Telaah

Tradisi Baritan dalam Pandangan Islam

2 Mins read

Pilarkebangsaan.com – Islam menjadi tonggak perkembangan budaya di indonesia. Terkhusus pada masa islamisasi walisongo yakni sunan kalijaga, beliau menyebarkan ajaran agama islam dengan tanpa menanggalkan budaya leluhur.

Antara tradisi dan ajaran keagaamaan merupakan suatu hal yang sering kali dikaitkan. Pada masa penyebaran islam walisongo para sunan menyebarkan ajaran agama dengan menghubungkan nilai-nilai budaya. Salah satu nya yaitu tradisi baritan, tradisi ini termasuk budaya yang terakulturasi dengan ajaran agama islam. Hal ini di dukung dengan kepercayaan terhadap animisme dan dinamisme yang mempercayai adanya roh-roh di sekeliling kita pada rangkaian acara tradisi ini.

Tradisi Baritan sering kali dikenal sebagai sedekah bumi ataupun sedekah laut. Pada masa sebelum islamisasi, tradisi ini dilaksanakan dengan cara ritual dengan tindakan khusus dan doa-doa khusus serta sesajen sebagai bentuk penghormatan terhadap roh-roh kudus. Sedangkan setelah masa islamisasi tradisi ini berkembang, terdapat akulturasi budaya dengan rutinan keagamaan seperti dzikir dan tahlil.

Sebelum terakulturasi, tradisi baritan di daerah Pemalang Jawa Tengah  dilaksanakan dengan ritual larung saji yang dipercayai oleh masyarakat sekitar sebagai pembawa keselamatan.
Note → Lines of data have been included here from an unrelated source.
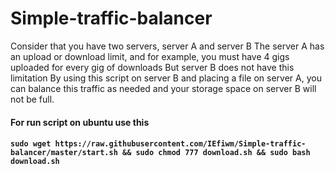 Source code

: # Simple-traffic-balancer

Consider that you have two servers, server A and server B
The server A has an upload or download limit, and for example, you must have 4 gigs uploaded for every gig of downloads
But server B does not have this limitation
By using this script on server B and placing a file on server A, you can balance this traffic as needed and your storage space on server B will not be full.

<h4>For run script on ubuntu use this<h4>
<code>sudo wget https://raw.githubusercontent.com/IEfiwm/Simple-traffic-balancer/master/start.sh && sudo chmod 777 download.sh && sudo bash download.sh</code>

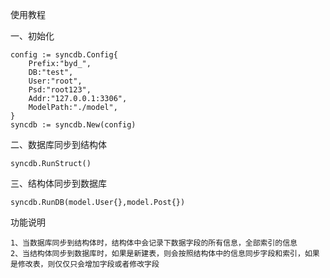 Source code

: 使用教程

一、初始化

	config := syncdb.Config{
		Prefix:"byd_",
		DB:"test",
		User:"root",
		Psd:"root123",
		Addr:"127.0.0.1:3306",
		ModelPath:"./model",
	}
	syncdb := syncdb.New(config)

二、数据库同步到结构体

	syncdb.RunStruct()

三、结构体同步到数据库

	syncdb.RunDB(model.User{},model.Post{})


功能说明

	1、当数据库同步到结构体时，结构体中会记录下数据字段的所有信息，全部索引的信息
	2、当结构体同步到数据库时，如果是新建表，则会按照结构体中的信息同步字段和索引，如果是修改表，则仅仅只会增加字段或者修改字段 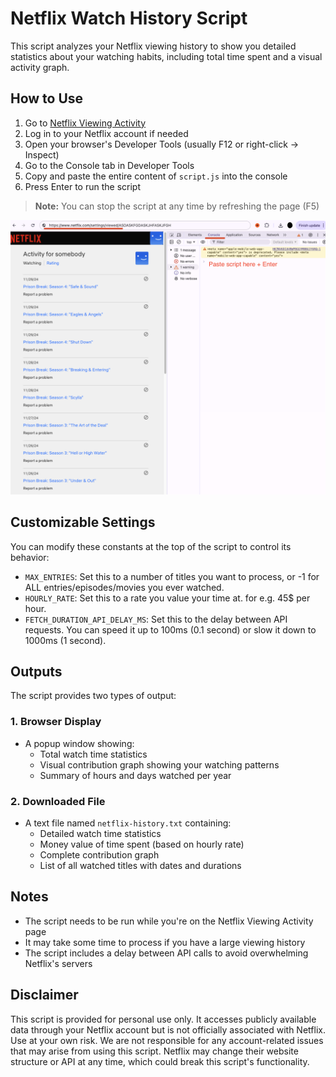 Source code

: # Netflix Watch History Script

This script analyzes your Netflix viewing history to show you detailed statistics about your watching habits, including total time spent and a visual activity graph.

## How to Use

1. Go to [Netflix Viewing Activity](https://www.netflix.com/settings/viewed)
2. Log in to your Netflix account if needed
3. Open your browser's Developer Tools (usually F12 or right-click -> Inspect)
4. Go to the Console tab in Developer Tools
5. Copy and paste the entire content of `script.js` into the console
6. Press Enter to run the script

> **Note:** You can stop the script at any time by refreshing the page (F5)

![Netflix Watch History Analysis Screenshot](screenshot.png)

## Customizable Settings

You can modify these constants at the top of the script to control its behavior:

- `MAX_ENTRIES`: Set this to a number of titles you want to process, or -1 for ALL entries/episodes/movies you ever watched.
- `HOURLY_RATE`: Set this to a rate you value your time at. for e.g. 45$ per hour.
- `FETCH_DURATION_API_DELAY_MS`: Set this to the delay between API requests. You can speed it up to 100ms (0.1 second) or slow it down to 1000ms (1 second).

## Outputs

The script provides two types of output:

### 1. Browser Display

- A popup window showing:
  - Total watch time statistics
  - Visual contribution graph showing your watching patterns
  - Summary of hours and days watched per year

### 2. Downloaded File

- A text file named `netflix-history.txt` containing:
  - Detailed watch time statistics
  - Money value of time spent (based on hourly rate)
  - Complete contribution graph
  - List of all watched titles with dates and durations

## Notes

- The script needs to be run while you're on the Netflix Viewing Activity page
- It may take some time to process if you have a large viewing history
- The script includes a delay between API calls to avoid overwhelming Netflix's servers

## Disclaimer

This script is provided for personal use only. It accesses publicly available data through your Netflix account but is not officially associated with Netflix. Use at your own risk. We are not responsible for any account-related issues that may arise from using this script. Netflix may change their website structure or API at any time, which could break this script's functionality.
Menurut kepercayaan masyarakat jawa gangguan keselamatan biasanya berasal dari Pertama, diri sendiri yang berasal dari hawa nafsu. Kedua, orang lain (masyarakat) yang di sebabkan dari ketidakharmonisan hubungan dengan masyarakat sekitar. Ketiga, alam semesta. Keempat, hal-hal yang bersifat mistis (gaib) seperti beberapa gangguan dari roh halus.

Pelaksanaan tradisi baritan biasanya dilaksanakan pada tanggal 1 Sura, dengan runtutan acara sebagai berikut; 1) Pembacaan rangkaian mata acara, 2) Sambutan,  3) Doa oleh sesepuh untuk mendoakan ancak yang biasa dikenal dengan sesaji, 4) Larung saji ke tengah laut.

Isi dari ancak sendiri terdapat berbagai macam , diantaranya ada kepala kerbau, dodol pasar, ayam panggang lengkap dengan nasi tumpeng, hiasan jamur, kelapa muda, macam-macam sayur dan buah-buahan, sate, jajan  ringan (snack),  kolak pisang, nasi bungkus, dan lain-lainya.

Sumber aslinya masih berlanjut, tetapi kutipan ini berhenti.